To save time discussing the various types of devices used to measure displays, let me introduce you to
Karl Lang. Some of you are already familiar with his name as the engineer/scientist behind the creation of the last and the best CRT graphics monitor which I ever purchased—the
Sony Artisan—or thru his work with Adobe, Epson, Radius, the ICC, ISO, or the
ICDM (International Committee for Display Metrology). He wrote
this white paper for X-Rite some years ago which describes the characteristics of various display measuring devices. It's concise, well written, and still relevant—plus, it saves me a lot of writing which would never cover the topic as well as his document. I encourage anyone interested in the subject to take a look at it.

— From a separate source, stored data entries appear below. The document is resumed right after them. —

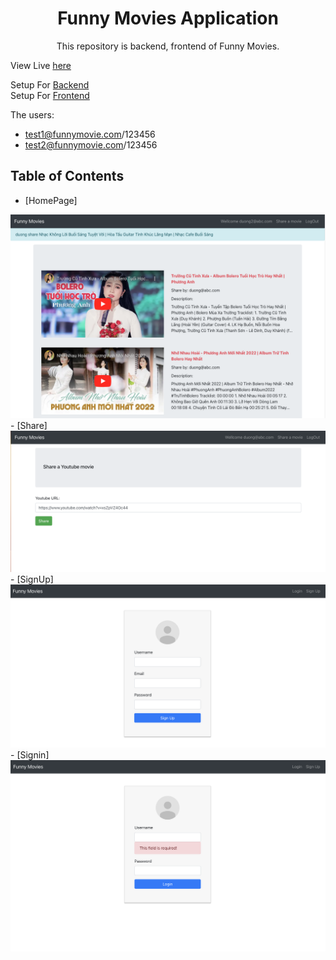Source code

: <h1 align="center">
  Funny Movies Application
</h1>

<p align="center"> This repository is backend, frontend of Funny Movies.<br>

View Live <a href="http://103.137.185.212:8081/">here</a>

Setup For <a href="https://github.com/buiduong094/funny_movies/tree/main/rails-server">Backend</a>
<br>
Setup For <a href="https://github.com/buiduong094/funny_movies/tree/main/react-client">Frontend</a>

The users:
- test1@funnymovie.com/123456
- test2@funnymovie.com/123456



## Table of Contents

- [HomePage]
<img alt="ruthy-react-frontend" src="https://raw.githubusercontent.com/buiduong094/funny_movies/main/images/notification.png">
- [Share]
<img alt="ruthy-react-frontend" src="https://raw.githubusercontent.com/buiduong094/funny_movies/main/images/share.png">
- [SignUp]
<img alt="ruthy-react-frontend" src="https://raw.githubusercontent.com/buiduong094/funny_movies/main/images/signup.png">
- [Signin]
<img alt="ruthy-react-frontend" src="https://raw.githubusercontent.com/buiduong094/funny_movies/main/images/signin.png">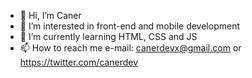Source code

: - 👋 Hi, I’m Caner 
- 👀 I’m interested in front-end and mobile development 
- 🌱 I’m currently learning HTML, CSS and JS
- 📫 How to reach me e-mail: canerdevx@gmail.com or https://twitter.com/canerdev

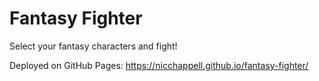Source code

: # Fantasy Fighter
Select your fantasy characters and fight!

Deployed on GitHub Pages: https://nicchappell.github.io/fantasy-fighter/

Now, regarding colorimeters and displays, it seems worth mentioning again (in
this thread anyway) that your monitor has
many sophisticated components. It is
much more than just an array of LEDs providing a light source—although the light source will affect things like gamut, color temperature, and brightness. There is also a lot of digital and analog circuitry driving and regulating that component in the front with the red, green, and blue filters—the part that actually produces an image and regulates the color result that we view. I'm, of course, talking about the pixels which consist of tiny red, green, and blue
sub-pixels (or subpixels) which have their individual brightness controlled by analog variations in
voltage gain.
For those that haven't read the brief white paper linked above, here's a brief summary regarding colorimeters and accuracy. Your display has a light source with specific spectral characteristics + RGB filters with their own spectral characteristics (in better monitors designed to balance some of the backlight spectral inconsistencies or spikes), and your colorimeter also has RGB filters with their own spectral characteristics. When using a colorimeter, a 3x3 correction matrix is typically applied to more accurately calculate RGB values for those variables to improve accuracy. In some cases, it's a generic correction like "LCD PFS Phosphor WLED family" which you can see in a previously posted photo showing DisplayCAL software. Various software and hardware
may offer some other generic settings or recommendations.
An even more accurate method is to use a custom correction matrix for a specific display and specific colorimeter. This can be fairly easily accomplished by using another measuring instrument, like an i1Pro or other spectrophotometer, as a reference to measure the display's white point for the backlight and RGB primary patches from the LCD panel. With this information and data from the colorimeter, software with a correction matrix function can calculate the correction values. Commercial software like BabelColor
PatchTool can do this. PatchTool
has several capabilites and costs $125. The math is pretty straightforward and custom made measuring software, like PRAD.de uses for their monitor tests, or open source software also offer correction matrix capabilities. The i1Display Pro colorimeter makes this even easier as it stores its own RGB spectral values which can be accessed and the sealed dichroic filters have incredible stability.
While either a close generic or better still a specific custom correction matrix will
improve accuracy, a colorimeter is never going to just spit out random values. If the color filters are a reasonably close match to the gamut and general type of monitor, you can get a variable but still reasonably accurate measurement. The correction matrices are tightening the accuracy, but even if they are not customized for the display and colorimeter you still have
some "degree of accuracy"—it's just a question as to what degree.
Some calibration software solutions have a similar function built-in for correlating a colorimeter to one of a variety of reference sensors, such as
basICColor display 6 Pro or
Eizo ColorNavigator 7. Here's a
video demonstrating the process. I've set the link to start 7 minutes into the YouTube video to skip to the relevant portion. This is useful for maintaining and evaluating colorimeter accuracy and providing a standard for consistency across multiple devices and monitors.